Cloudflare Tunnel
Premise
In a previous post, I discussed how I exposed my local network’s traffic without a static IP address (Start of self hosted server). However, recently, this site is down, probably because the Tailscale session is expired.
Coincidentally, I discovered a better solution to this problem
Enter Cloudflare Tunnel
Despite having read about Cloudflare Tunnel before, it didn’t fully click until I stumbled upon a YouTube video titled Every Developer Needs a Raspberry Pi Then, I realized how easy and straightforward it is to expose my local services to the internet using Cloudflare Tunnel — even without relying on my Linode public IP address.
The migration
The best part?
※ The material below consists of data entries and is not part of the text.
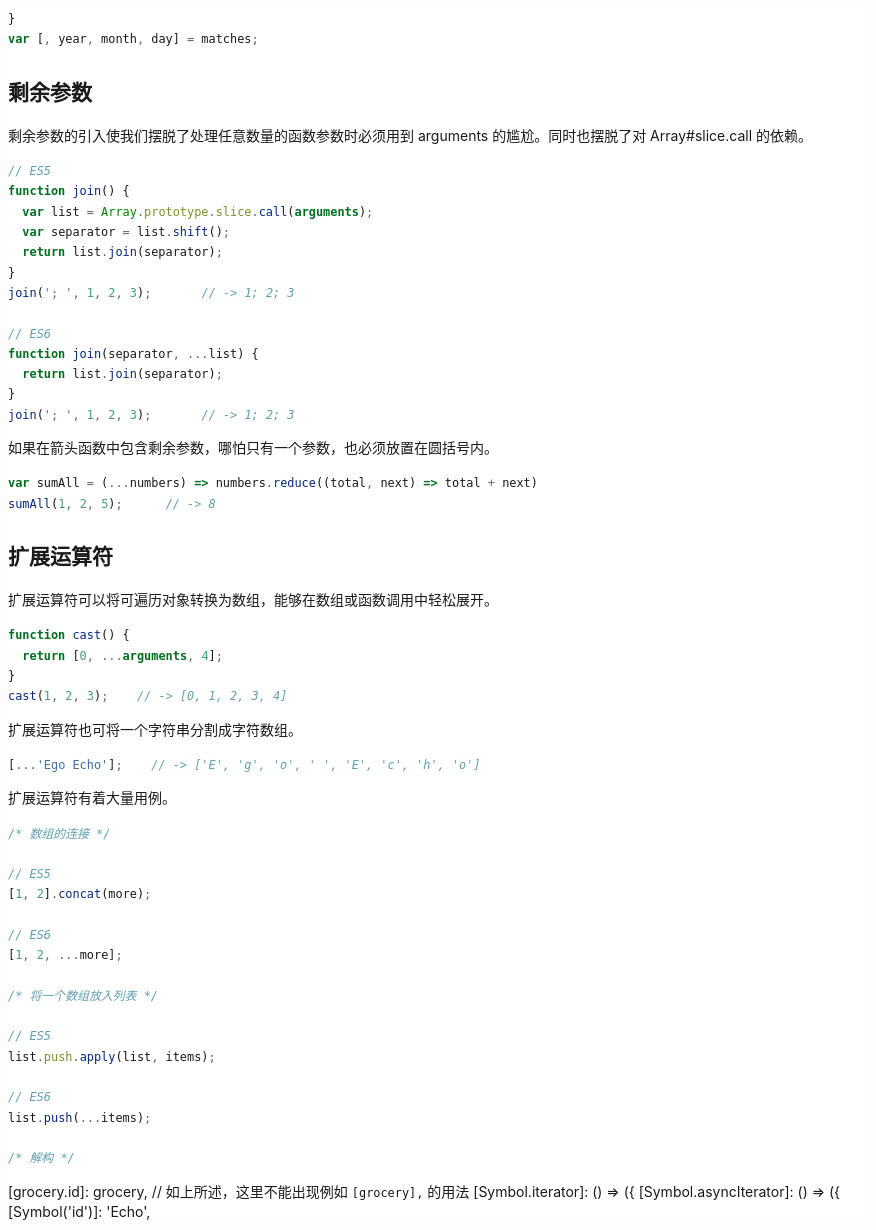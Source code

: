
 ```javascript
}
var [, year, month, day] = matches;
```


## 剩余参数
剩余参数的引入使我们摆脱了处理任意数量的函数参数时必须用到 arguments 的尴尬。同时也摆脱了对 Array#slice.call 的依赖。

```javascript
// ES5
function join() {
  var list = Array.prototype.slice.call(arguments);
  var separator = list.shift();
  return list.join(separator);
}
join('; ', 1, 2, 3);       // -> 1; 2; 3

// ES6
function join(separator, ...list) {
  return list.join(separator);
}
join('; ', 1, 2, 3);       // -> 1; 2; 3
```

如果在箭头函数中包含剩余参数，哪怕只有一个参数，也必须放置在圆括号内。

```javascript
var sumAll = (...numbers) => numbers.reduce((total, next) => total + next)
sumAll(1, 2, 5);      // -> 8
```


## 扩展运算符
扩展运算符可以将可遍历对象转换为数组，能够在数组或函数调用中轻松展开。

```javascript
function cast() {
  return [0, ...arguments, 4];
}
cast(1, 2, 3);    // -> [0, 1, 2, 3, 4]
```

扩展运算符也可将一个字符串分割成字符数组。

```javascript
[...'Ego Echo'];    // -> ['E', 'g', 'o', ' ', 'E', 'c', 'h', 'o']
```


扩展运算符有着大量用例。
```javascript
/* 数组的连接 */

// ES5
[1, 2].concat(more);

// ES6
[1, 2, ...more];

/* 将一个数组放入列表 */

// ES5
list.push.apply(list, items);

// ES6
list.push(...items);

/* 解构 */
```

  [grocery.id]: grocery,          // 如上所述，这里不能出现例如 `[grocery],` 的用法
  [Symbol.iterator]: () => ({
  [Symbol.asyncIterator]: () => ({
  [Symbol('id')]: 'Echo',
I completed the entire migration in just a few minutes. Here’s what I did:
Install Cloudflared:
I followed the installation instructions on GitHub to set up Cloudflared on my local machines
Create a Cloudflare Tunnel:
Using the guide Create a Remotely-Managed Tunnel from Cloudflare, I created a tunnel that redirects all traffic to http://localhost:80
. I also need to remove all existing A Record from DNS management.
Copy Existing Routing Rules:
Transfer all my existing routing rules from Caddy on my public VM to Caddy running on my local machines using scp -r root@l-sg-0:/srv/caddy /srv
.
Voilà! My site was back up, and the best part. No more worrying about refreshing Tailscale tokens to keep things working smoothly.